REFORMA


Antonio Baranda 

Cd. de México (01 septiembre 2019).- Un total de 14 mil 606 jóvenes están en proceso de incorporación a la Guardia Nacional, señala el Primer Informe de Gobierno del Presidente Andrés Manuel López Obrador.

Estos jóvenes serán de nuevo ingreso y se sumarán a los llamados elementos “veteranos” de la nueva fuerza de seguridad, que suman más de 58 mil a la fecha.

Para este 2019, el Gobierno federal se trazó como meta reclutar a 21 mil 170 jóvenes, por lo que lleva un avance de 69 por ciento.

Según el documento, del total de jóvenes en proceso de incorporación, 3 mil 93 son mujeres, cifra que representa el 21.2 por ciento del total.

“Esto refuerza el compromiso con la inclusión y la igualdad”, señala el Informe en el apartado titulado “Establecer la Guardia Nacional”.

De manera formal, el 30 de junio comenzó la primera fase operacional de la Guardia Nacional en 150 coordinaciones territoriales, de las 266 que habrá al final del sexenio.

“Así inició el despliegue de agentes de la Guardia Nacional hacia las áreas con mayor índice delictivo en el país”, refiere el Informe.

Como lo ventiló López Obrador en su mensaje en Palacio Nacional, la corporación cuenta con 58 mil 602 elementos, según datos actualizados al 13 de agosto.

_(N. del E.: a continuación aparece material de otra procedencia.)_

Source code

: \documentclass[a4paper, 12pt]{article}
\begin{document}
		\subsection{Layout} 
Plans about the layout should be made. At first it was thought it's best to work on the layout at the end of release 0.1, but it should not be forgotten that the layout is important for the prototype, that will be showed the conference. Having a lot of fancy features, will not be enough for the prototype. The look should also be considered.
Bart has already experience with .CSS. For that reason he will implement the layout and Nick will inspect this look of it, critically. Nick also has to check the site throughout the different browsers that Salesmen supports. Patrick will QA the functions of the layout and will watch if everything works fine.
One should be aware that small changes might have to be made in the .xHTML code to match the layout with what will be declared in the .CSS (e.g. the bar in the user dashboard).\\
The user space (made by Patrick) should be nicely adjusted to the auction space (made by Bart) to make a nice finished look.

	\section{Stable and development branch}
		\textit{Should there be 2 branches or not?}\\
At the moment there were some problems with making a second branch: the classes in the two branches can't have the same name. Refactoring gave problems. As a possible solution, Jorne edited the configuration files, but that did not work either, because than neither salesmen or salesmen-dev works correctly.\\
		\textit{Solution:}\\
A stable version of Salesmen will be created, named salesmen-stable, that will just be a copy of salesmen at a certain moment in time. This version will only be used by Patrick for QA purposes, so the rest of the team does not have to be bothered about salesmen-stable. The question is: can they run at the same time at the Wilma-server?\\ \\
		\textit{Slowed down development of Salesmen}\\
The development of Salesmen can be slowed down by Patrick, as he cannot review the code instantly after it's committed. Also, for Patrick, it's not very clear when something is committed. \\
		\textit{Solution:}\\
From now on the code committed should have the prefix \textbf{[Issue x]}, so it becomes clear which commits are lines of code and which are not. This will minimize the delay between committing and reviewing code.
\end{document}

El Informe recalca que estos efectivos “veteranos”, quienes pertenecían a las Policías Militar, Naval y Federal, tienen garantizado el respeto a sus derechos adquiridos, estabilidad laboral y seguridad social.

Construyen ‘compañías’ para GN

Como publicó REFORMA el 16 de julio, el Gobierno federal planea la construcción de 81 “compañías” o cuarteles para dar alojamiento a elementos de la Guardia Nacional.

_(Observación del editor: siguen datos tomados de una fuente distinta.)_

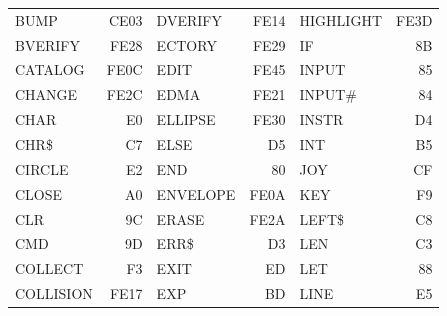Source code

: {\begin{tabular}{|p{2.2cm}r|p{2.2cm}r|p{2.2cm}r|}
BUMP       & CE03 &DVERIFY    & FE14 &HIGHLIGHT  & FE3D \\
BVERIFY    & FE28 &ECTORY     & FE29 &IF         &   8B \\
CATALOG    & FE0C &EDIT       & FE45 &INPUT      &   85 \\
CHANGE     & FE2C &EDMA       & FE21 &INPUT\#    &   84 \\
CHAR       &   E0 &ELLIPSE    & FE30 &INSTR      &   D4 \\
CHR\$      &   C7 &ELSE       &   D5 &INT        &   B5 \\
CIRCLE     &   E2 &END        &   80 &JOY        &   CF \\
CLOSE      &   A0 &ENVELOPE   & FE0A &KEY        &   F9 \\
CLR        &   9C &ERASE      & FE2A &LEFT\$     &   C8 \\
CMD        &   9D &ERR\$      &   D3 &LEN        &   C3 \\
COLLECT    &   F3 &EXIT       &   ED &LET        &   88 \\
COLLISION  & FE17 &EXP        &   BD &LINE       &   E5 \\
\hline
\end{tabular}}
\newpage
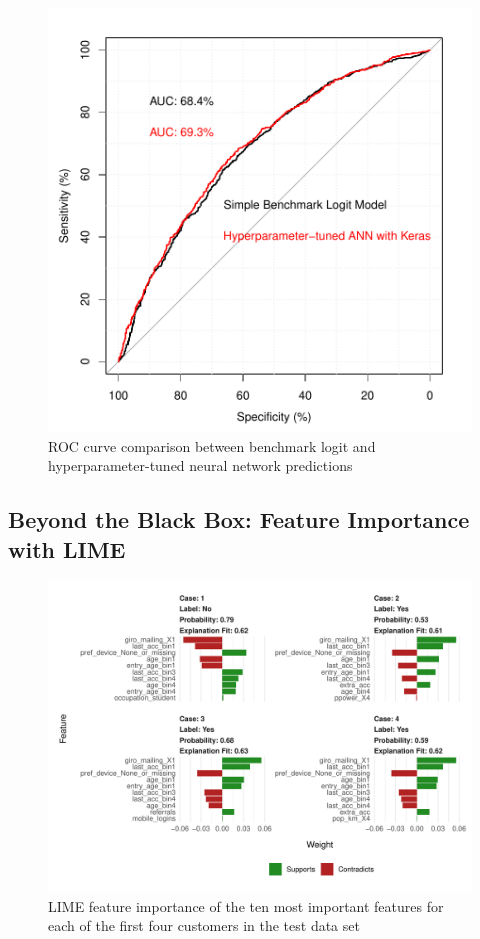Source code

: \documentclass[12pt,a4paper]{article}
\begin{document}
\begin{figure}[ht]
	\centering
  \includegraphics[scale=0.63]{figures/roc_auc_comp.pdf}
	\caption{ROC curve comparison between benchmark logit and hyperparameter-tuned neural network predictions}
	\label{fig_roc}
\end{figure}





\subsection{Beyond the Black Box: Feature Importance with LIME}

\begin{figure}[ht]
	\centering
  \includegraphics[scale=0.83]{figures/lime_first_four.pdf}
	\caption{LIME feature importance of the ten most important features for each of the first four customers in the test data set}
	\label{fig_lime_four}
\end{figure}
\end{document}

Según el Primer Informe, el pasado 2 de julio inició la edificación de “compañías” en los estados de Guanajuato, Jalisco y Michoacán, considerados focos rojos.

De acuerdo con documentos oficiales, cada una de estas instalaciones tendrá capacidad promedio para 120 efectivos, por lo que en su conjunto darán cabida a 9 mil 720 efectivos.

La GN entró en funciones sin contar con infraestructura propia para operar en los estados ni alojar a todos sus integrantes.

Ante la falta de predios, en algunas ciudades se han acondicionado recintos, centros deportivos o instalaciones policiales como alojamientos temporales. En otras, los efectivos duermen en zonas militares.